(RAW DATA begins)

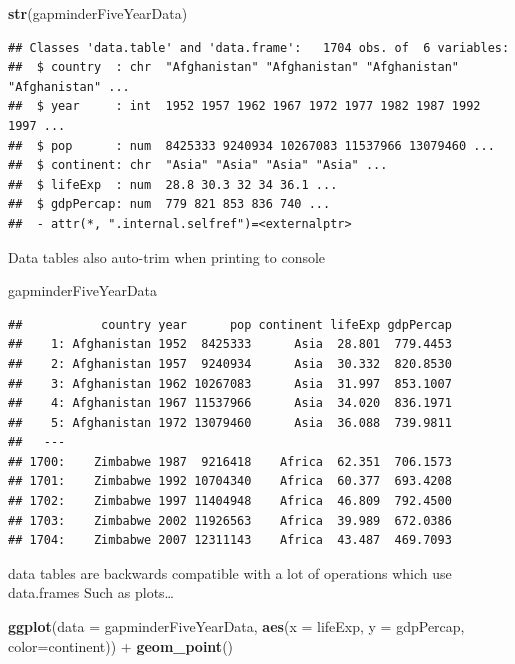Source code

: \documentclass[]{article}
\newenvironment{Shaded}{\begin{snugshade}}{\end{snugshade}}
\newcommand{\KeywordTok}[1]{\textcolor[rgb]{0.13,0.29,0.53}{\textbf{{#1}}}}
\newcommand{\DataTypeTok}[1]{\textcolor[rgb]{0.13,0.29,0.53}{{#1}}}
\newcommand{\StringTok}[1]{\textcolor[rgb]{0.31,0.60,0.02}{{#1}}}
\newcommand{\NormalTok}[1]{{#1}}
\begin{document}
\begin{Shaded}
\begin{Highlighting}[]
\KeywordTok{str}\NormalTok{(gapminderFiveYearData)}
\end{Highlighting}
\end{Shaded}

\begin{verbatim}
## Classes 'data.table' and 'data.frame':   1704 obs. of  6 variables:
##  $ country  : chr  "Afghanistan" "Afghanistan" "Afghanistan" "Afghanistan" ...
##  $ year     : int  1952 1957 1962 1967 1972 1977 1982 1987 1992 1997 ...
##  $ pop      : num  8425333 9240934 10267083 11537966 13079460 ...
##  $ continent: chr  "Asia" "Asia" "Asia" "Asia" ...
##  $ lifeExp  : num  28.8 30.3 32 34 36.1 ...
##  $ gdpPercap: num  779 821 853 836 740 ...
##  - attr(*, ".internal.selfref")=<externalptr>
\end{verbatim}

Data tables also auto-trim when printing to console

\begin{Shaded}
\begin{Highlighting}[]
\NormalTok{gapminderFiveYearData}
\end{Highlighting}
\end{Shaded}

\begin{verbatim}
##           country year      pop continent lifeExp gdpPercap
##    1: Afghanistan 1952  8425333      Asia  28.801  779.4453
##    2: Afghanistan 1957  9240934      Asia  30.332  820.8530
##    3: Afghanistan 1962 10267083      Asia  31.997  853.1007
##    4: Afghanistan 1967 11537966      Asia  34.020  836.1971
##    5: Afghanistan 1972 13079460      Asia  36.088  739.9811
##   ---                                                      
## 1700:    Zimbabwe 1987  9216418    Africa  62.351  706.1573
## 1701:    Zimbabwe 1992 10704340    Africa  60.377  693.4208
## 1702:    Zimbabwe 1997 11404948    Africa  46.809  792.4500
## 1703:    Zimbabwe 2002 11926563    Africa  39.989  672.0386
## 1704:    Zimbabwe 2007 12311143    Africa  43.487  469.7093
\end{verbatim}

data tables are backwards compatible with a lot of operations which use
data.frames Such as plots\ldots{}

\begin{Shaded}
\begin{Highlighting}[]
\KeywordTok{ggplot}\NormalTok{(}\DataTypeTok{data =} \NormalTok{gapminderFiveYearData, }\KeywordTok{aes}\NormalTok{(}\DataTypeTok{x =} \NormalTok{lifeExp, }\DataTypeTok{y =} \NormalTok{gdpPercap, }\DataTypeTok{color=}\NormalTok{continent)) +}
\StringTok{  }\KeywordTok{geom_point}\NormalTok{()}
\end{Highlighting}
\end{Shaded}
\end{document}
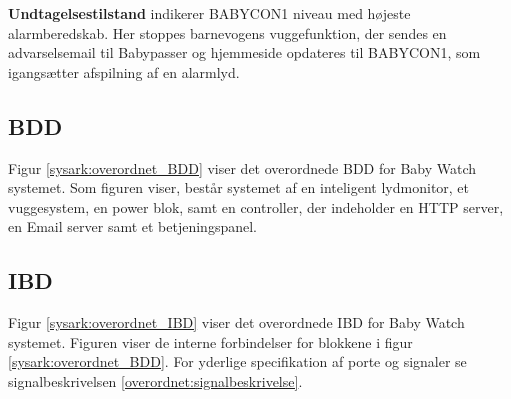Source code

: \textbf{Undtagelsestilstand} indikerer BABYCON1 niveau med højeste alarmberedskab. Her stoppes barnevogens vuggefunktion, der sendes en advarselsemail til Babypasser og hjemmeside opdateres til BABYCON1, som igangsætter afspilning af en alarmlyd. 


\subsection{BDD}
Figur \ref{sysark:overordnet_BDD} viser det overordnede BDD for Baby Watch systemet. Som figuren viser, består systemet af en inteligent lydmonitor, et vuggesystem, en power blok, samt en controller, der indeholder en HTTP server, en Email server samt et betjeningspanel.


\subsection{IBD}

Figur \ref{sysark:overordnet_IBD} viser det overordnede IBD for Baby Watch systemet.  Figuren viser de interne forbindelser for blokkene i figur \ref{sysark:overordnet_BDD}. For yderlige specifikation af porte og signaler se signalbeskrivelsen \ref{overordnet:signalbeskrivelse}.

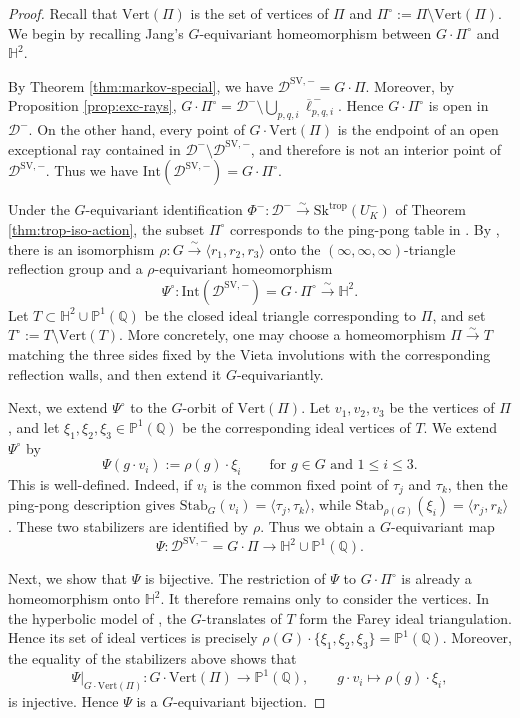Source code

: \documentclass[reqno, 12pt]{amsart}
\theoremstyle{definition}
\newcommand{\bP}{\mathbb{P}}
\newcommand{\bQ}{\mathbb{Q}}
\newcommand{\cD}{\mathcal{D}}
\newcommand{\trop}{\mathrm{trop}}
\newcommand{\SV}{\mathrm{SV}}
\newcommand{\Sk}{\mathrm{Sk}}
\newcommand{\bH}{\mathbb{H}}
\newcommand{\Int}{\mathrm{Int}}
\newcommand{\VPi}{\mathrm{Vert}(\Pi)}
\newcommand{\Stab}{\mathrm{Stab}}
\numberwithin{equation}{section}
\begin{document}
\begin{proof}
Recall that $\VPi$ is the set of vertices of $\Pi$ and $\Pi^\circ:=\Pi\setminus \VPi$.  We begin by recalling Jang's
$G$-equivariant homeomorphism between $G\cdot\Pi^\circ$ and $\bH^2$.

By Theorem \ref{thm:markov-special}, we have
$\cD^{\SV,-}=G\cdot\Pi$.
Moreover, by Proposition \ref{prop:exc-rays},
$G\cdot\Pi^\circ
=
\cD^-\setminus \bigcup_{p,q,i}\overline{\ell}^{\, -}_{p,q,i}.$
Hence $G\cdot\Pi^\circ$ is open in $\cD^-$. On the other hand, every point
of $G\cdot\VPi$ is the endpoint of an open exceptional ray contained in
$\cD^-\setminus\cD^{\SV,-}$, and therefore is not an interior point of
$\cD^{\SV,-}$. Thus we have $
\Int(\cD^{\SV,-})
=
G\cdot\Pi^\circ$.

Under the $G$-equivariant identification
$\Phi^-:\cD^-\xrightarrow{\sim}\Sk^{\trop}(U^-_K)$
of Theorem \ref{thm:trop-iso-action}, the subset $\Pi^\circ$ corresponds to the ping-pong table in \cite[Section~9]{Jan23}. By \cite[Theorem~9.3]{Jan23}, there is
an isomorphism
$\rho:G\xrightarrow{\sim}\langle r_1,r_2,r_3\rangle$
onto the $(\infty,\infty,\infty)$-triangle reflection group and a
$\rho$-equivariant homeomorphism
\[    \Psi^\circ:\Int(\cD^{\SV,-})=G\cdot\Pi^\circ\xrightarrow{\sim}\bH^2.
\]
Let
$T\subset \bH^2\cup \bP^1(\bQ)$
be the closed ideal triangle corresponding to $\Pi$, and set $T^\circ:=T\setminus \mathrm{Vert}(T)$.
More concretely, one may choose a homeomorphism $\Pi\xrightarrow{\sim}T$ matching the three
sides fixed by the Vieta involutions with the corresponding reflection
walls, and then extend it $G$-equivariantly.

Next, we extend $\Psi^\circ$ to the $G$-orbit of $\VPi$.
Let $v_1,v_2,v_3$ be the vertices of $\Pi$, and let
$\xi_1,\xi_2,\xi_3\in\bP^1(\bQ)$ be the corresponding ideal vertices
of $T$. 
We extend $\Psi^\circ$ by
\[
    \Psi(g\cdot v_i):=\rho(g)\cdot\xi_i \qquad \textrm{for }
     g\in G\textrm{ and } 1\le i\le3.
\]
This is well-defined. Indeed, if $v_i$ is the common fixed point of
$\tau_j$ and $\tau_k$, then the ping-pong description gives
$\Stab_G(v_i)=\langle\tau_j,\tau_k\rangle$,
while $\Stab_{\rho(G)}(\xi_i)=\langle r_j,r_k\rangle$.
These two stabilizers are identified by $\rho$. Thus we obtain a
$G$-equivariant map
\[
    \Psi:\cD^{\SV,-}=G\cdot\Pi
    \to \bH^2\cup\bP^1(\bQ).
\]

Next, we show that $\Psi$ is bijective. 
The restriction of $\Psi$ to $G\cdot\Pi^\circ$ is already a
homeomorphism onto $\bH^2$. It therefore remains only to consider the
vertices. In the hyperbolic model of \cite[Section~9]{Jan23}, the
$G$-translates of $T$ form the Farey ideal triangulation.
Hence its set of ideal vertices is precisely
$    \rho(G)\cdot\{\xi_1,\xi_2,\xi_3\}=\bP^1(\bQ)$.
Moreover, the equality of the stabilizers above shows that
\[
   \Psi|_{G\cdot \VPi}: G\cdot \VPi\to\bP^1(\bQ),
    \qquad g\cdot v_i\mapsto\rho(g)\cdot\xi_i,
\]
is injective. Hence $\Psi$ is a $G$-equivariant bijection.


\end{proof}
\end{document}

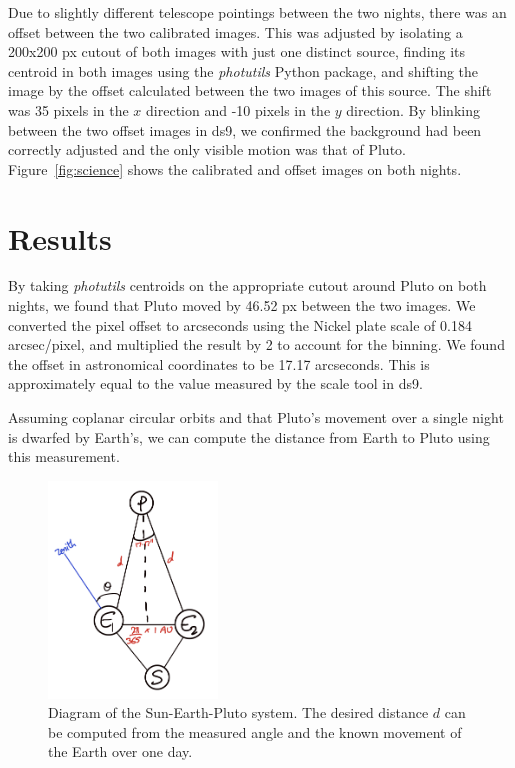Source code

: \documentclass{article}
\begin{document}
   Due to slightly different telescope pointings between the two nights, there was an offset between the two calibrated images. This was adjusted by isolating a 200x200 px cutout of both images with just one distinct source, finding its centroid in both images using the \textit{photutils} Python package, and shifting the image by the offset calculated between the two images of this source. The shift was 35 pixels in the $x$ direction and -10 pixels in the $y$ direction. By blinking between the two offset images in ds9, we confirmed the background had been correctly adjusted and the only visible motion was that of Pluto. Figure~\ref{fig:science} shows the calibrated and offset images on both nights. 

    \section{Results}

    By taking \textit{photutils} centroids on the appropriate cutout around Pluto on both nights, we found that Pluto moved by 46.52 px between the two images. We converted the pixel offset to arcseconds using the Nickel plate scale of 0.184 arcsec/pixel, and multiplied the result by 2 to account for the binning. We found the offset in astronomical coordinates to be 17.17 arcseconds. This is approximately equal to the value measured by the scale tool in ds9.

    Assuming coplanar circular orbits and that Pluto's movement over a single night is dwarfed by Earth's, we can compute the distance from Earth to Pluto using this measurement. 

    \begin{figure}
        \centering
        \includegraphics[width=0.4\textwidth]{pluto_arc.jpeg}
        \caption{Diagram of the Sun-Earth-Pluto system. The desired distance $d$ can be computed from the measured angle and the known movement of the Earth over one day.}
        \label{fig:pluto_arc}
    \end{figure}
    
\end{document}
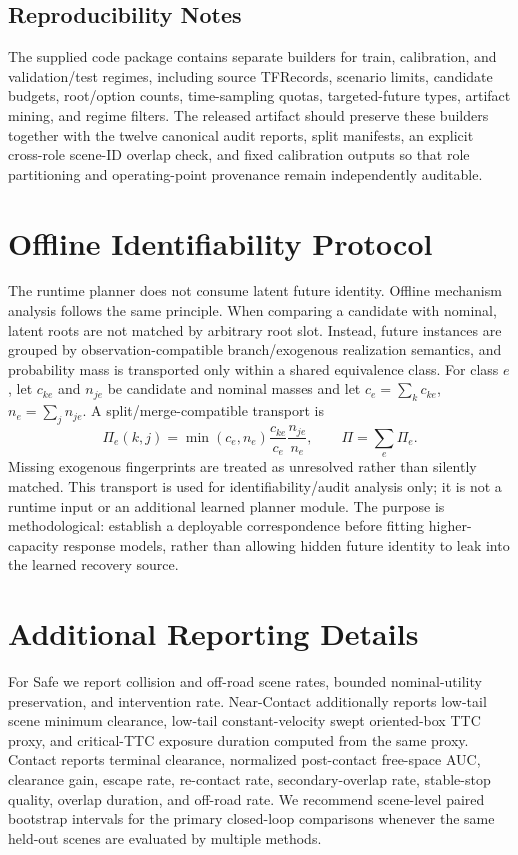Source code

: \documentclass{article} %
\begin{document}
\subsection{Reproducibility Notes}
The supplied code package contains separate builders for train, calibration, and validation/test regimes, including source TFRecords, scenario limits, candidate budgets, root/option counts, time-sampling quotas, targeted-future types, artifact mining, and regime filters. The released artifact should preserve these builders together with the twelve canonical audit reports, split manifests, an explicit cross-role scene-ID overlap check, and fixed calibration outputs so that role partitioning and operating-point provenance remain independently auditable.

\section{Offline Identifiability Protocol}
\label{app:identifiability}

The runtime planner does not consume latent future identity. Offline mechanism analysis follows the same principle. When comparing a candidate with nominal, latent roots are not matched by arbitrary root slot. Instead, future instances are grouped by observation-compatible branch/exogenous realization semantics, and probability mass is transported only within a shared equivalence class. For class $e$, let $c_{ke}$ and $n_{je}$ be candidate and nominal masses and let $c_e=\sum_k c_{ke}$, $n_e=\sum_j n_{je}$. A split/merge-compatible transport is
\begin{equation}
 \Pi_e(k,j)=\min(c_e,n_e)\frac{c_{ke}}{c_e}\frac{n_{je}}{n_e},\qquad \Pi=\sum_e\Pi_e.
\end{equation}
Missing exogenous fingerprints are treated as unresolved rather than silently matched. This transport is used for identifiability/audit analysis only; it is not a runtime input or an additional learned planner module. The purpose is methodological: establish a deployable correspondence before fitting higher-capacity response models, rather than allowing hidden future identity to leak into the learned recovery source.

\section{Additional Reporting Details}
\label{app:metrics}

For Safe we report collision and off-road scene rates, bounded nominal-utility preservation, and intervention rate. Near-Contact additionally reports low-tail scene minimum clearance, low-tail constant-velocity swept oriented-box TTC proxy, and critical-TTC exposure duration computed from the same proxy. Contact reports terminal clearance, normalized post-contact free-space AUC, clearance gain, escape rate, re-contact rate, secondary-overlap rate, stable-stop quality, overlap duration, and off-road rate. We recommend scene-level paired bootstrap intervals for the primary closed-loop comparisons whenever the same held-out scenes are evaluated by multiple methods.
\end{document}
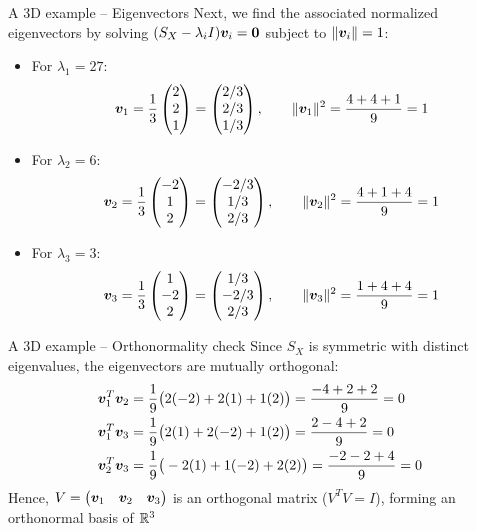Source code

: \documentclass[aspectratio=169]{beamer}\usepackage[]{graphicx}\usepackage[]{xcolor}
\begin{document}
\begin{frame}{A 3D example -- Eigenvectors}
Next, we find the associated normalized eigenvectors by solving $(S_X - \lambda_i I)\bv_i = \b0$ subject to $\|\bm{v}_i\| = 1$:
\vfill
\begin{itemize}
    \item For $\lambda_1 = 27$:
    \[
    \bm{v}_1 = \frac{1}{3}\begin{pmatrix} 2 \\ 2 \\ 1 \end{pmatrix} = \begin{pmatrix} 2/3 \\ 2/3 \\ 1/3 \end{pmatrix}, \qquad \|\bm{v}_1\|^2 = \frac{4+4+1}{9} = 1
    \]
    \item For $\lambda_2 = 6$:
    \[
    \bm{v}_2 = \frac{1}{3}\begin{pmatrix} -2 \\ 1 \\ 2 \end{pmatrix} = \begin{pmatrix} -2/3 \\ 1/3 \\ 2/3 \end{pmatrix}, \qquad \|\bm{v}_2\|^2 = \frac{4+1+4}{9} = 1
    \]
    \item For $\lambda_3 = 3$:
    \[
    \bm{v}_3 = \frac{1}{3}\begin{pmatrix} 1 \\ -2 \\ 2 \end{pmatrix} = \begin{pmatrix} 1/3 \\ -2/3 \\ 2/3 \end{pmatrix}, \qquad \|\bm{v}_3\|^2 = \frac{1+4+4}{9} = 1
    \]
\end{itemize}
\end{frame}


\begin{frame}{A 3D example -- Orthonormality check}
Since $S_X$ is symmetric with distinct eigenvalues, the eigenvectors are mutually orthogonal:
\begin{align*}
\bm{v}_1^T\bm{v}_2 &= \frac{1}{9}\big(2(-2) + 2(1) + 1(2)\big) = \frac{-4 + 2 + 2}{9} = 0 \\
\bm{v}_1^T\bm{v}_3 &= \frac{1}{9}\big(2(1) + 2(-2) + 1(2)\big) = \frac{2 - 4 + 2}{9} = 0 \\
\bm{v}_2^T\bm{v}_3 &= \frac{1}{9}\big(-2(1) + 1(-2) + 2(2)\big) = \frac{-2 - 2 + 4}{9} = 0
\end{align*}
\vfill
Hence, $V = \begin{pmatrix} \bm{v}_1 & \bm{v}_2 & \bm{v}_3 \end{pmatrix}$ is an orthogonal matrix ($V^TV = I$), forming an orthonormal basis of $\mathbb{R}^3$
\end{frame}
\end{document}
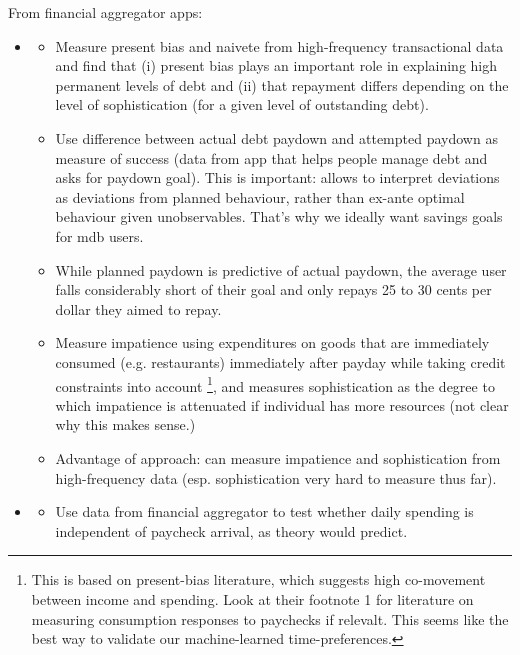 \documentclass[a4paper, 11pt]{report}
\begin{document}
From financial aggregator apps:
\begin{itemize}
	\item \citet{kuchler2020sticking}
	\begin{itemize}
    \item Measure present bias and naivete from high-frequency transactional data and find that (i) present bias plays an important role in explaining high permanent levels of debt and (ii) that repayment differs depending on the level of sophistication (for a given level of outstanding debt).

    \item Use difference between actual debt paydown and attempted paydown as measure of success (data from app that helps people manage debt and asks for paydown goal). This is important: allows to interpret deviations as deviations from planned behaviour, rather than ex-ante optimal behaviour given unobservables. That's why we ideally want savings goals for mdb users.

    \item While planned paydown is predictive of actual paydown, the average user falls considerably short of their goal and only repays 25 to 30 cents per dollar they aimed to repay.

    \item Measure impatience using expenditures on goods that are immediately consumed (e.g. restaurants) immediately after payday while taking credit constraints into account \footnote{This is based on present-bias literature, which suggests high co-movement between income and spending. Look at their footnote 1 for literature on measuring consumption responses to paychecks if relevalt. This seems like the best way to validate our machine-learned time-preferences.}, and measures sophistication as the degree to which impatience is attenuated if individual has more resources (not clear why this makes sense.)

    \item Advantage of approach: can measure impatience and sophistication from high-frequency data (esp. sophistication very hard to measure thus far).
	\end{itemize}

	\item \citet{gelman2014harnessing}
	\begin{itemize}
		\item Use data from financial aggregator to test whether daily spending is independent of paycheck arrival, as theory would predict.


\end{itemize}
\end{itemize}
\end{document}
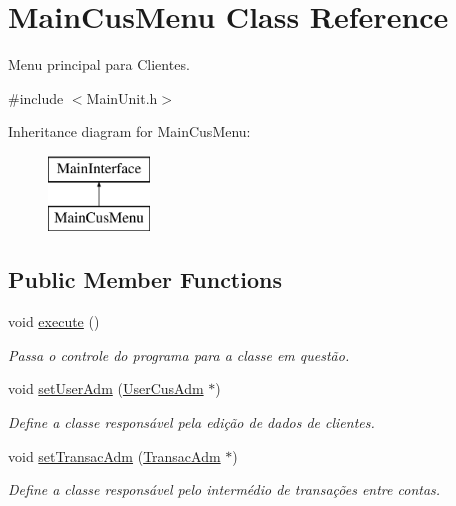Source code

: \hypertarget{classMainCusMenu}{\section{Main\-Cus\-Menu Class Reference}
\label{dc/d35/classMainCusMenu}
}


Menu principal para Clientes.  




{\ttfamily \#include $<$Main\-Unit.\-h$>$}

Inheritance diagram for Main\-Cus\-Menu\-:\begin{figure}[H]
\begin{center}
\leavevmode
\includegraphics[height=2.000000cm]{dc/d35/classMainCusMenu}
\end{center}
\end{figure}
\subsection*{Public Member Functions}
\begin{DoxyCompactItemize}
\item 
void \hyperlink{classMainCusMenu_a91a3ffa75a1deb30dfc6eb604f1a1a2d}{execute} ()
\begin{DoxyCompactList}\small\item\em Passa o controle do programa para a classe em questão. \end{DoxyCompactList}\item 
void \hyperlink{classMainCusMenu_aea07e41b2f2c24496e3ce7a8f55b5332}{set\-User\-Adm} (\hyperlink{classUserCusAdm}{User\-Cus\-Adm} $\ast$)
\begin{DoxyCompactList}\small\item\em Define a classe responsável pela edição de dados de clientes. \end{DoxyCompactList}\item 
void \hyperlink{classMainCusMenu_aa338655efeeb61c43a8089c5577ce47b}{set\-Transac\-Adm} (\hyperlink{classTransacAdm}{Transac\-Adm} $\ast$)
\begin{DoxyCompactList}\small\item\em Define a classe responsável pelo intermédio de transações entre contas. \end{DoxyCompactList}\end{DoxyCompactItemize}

(RAW DATA ends)

#### [WHAT NEEDS TO BE DONE]
From the material above, return every line that contains "subset".

#### [EXERCISE OUTPUT]
of Theorem \ref{thm:trop-iso-action}, the subset $\Pi^\circ$ corresponds to the ping-pong table in \cite[Section~9]{Jan23}. By \cite[Theorem~9.3]{Jan23}, there is
$T\subset \bH^2\cup \bP^1(\bQ)$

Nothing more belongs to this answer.